Statistical analysis
Sample size calculations were based on the assumed rate of patients in the group of individuals unexposed to DMARDs (0.15). With 5% significance level and 80% power, 1,701 subjects in the exposed group and 850 in the unexposed group were needed to detect a minimum relative risk (RR) of 1.3.

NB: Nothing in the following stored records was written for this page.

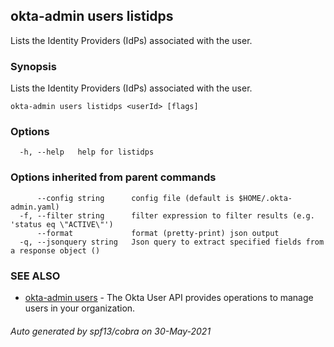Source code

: ## okta-admin users listidps

Lists the Identity Providers (IdPs) associated with the user.

### Synopsis

Lists the Identity Providers (IdPs) associated with the user.

```
okta-admin users listidps <userId> [flags]
```

### Options

```
  -h, --help   help for listidps
```

### Options inherited from parent commands

```
      --config string      config file (default is $HOME/.okta-admin.yaml)
  -f, --filter string      filter expression to filter results (e.g. 'status eq \"ACTIVE\"')
      --format             format (pretty-print) json output
  -q, --jsonquery string   Json query to extract specified fields from a response object ()
```

### SEE ALSO

* [okta-admin users](okta-admin_users.md)	 - The Okta User API provides operations to manage users in your organization.

###### Auto generated by spf13/cobra on 30-May-2021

To evaluate the associations between different treatments and the presence of hsCOVID-19 symptoms, Poisson regression models with robust variance estimation were used to estimate RR and 95% confidence intervals (95%CI) (Dong E and Du H, 2020). Models were adjusted by sex, age, diabetes, pulmonary disease, cardiovascular disease, chronic kidney disease, and active cancer or treatment. Model 1 aimed to estimate the association between treatments grouped by drug type (1) bDMARDs; (2) sDMARDs, (3) glucocorticoids, (4) chronic nonsteroidal anti-inflammatory drugs (NSAIDs) and (5) Anti-hypertensive drugs. Then, associations between hsCOVID-19 symptoms were estimated by each individual treatment (with >100 exposed patients; reference category = “unexposed”; Model 2). Finally, as anti-TNFα treatments were the major group of bDMARDs, the effect of each anti-TNFα drug was estimated separately in model 3. Model 3 also included the effect of anti-IL17 and anti-IL23(-12), but anti-IL6 could not be analyzed as a separate group as there were not hsCOVID-19 symptoms reported among individuals exposed to IL-6 antagonists. Interactions between different drug types were also tested (model 4). Models 1 and 2 were furthermore replicated in the subgroup of individuals aged ≤ 60 years (model 5 and 6) and >60 years (model 7 and 8). All analyses were stratified by sex. Finally, the main treatment indications, together with the studied comorbidities (sex, age, cardiovascular disease, diabetes, pulmonary disease, kidney disease and cancer) were used to create a matched dataset for the exposure to each treatment Propensity score matching was applied for the exposure to anti-TNFα, anti-proinflammatory ILs, glucocorticoids (≤10 mg/day in women) and chloroquine/hydroxychloroquine. Statistical analyses were performed using R (R Foundation for Statistical Computing, Vienna, Austria) version 3.5.2.